Quelque 197 élèves de première secondaire se sont prêtés au jeu. Ils sont issus de 7 écoles des réseaux libres et officiels de FWB. La parité fille/garçon est quasiment respectée, et les indices sociaux économiques sont variés.
Les X-Men, clés pour aborder le racisme
Seul le second questionnaire, s’attaquant de la façon la plus franche au discours extrémiste, est abordé dans cet article. Il concerne spécifiquement les X-Men, des humains mutants dotés de super pouvoirs issus de l’univers de Marvel.
« Le choix de cette fiction s’est imposée car elle traite de conflits communautaires entre les humains et les mutants, lesquels sont des humains avec des super pouvoirs. La question de la confiance en l’autre et de la différence y est centrale. X-Men permet donc de parler du racisme et de l’extrémisme avec les jeunes ados, mais dans une situation fictionnelle », explique Pierre André, romancier et chercheur. Il a été engagé par l’Académie royale des Sciences, des Lettres et des Beaux-Arts de Belgique pour un contrat d’un an, afin de réaliser cette recherche. Celle-ci fut commandée par la FWB à l’Académie royale, laquelle a choisi un de ses membres dans la Classe des Lettres, Emmanuelle Danblon, pour y répondre.
Une méthodologie astucieuse
Après qu’il ait passé quelques extraits de ces films aux enfants, Pierre André leur a posé une question : si les mutants X-Men existaient vraiment, que devrait-on faire, nous les humains, de cette communauté ? Ils avaient le choix entre 4 réponses :
1re option: Il faudrait que les mutants soient séparés des humains, mis dans un endroit contrôlé par les humains où ils vivraient à part.
2e option : Les mutants sont trop dangereux pour les humains, même si on les mettait en prison, avec leurs superpouvoirs ils parviendraient à en sortir et se vengeraient alors sur nous. Il faut donc les supprimer pendant qu’il est encore temps.
3e option : Il faudrait les emprisonner, les faire travailler pour nous. Leurs pouvoirs doivent être utilisés pour servir les intérêts des humains.
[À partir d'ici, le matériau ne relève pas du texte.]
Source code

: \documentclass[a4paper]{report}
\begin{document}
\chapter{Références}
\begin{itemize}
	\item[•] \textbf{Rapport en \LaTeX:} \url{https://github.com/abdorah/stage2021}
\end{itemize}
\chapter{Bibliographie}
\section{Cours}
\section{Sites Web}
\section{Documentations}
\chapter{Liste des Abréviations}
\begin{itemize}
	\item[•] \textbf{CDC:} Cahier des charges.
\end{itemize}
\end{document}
4e option : Il ne faudrait pas séparer les mutants et les humains. Les mutants pourraient nous aider. Il faut apprendre à vivre ensemble et à se faire confiance.
Sans les nommer de la sorte auprès des enfants, la première option exprime une vision séparatiste, voire ségrégationniste. La deuxième, génocidaire. La troisième, esclavagiste. Et la quatrième révèle la volonté de voir éclore un monde commun.
Les élèves avaient le loisir de nuancer leur choix d’option par écrit dans la partie commentaire.
« Ensuite, selon un changement de point de vue qui nous est cher, on a demandé aux enfants d’envisager d’être du côté des mutants : dans ce cas, qu’est-ce qu’ils feraient des humains ? On voulait voir si, dans la peau des mutants, ils avaient les mêmes réactions que lorsqu’ils envisageaient la situation en tant qu’humains. Les quatre options (séparatiste, génocidaire, esclavagiste, monde commun) ont été reformulées (voir image, NDLR). Et les élèves avaient ici aussi l’opportunité de reformuler et de nuancer leur choix par écrit. »
Une démocratie bien fragile
D’un point de vue comme de l’autre, filles comme garçons, les résultats sont très représentatifs : « la majorité (75%) désire un monde commun. Toutefois, 14 % sont clairement séparatistes, et on compte aussi quelques génocidaires (8%). Et un peu d’esclavagistes (3%) », énonce Pierre André.
De prime abord, ces résultats sont rassurants. « Mais lorsque l’on prend la peine d’aller lire les commentaires laissés par les élèves pour nuancer leurs choix, on se rend compte que ce désir de faire “monde commun” ne tient, en réalité, qu’à un fil », analyse le chercheur.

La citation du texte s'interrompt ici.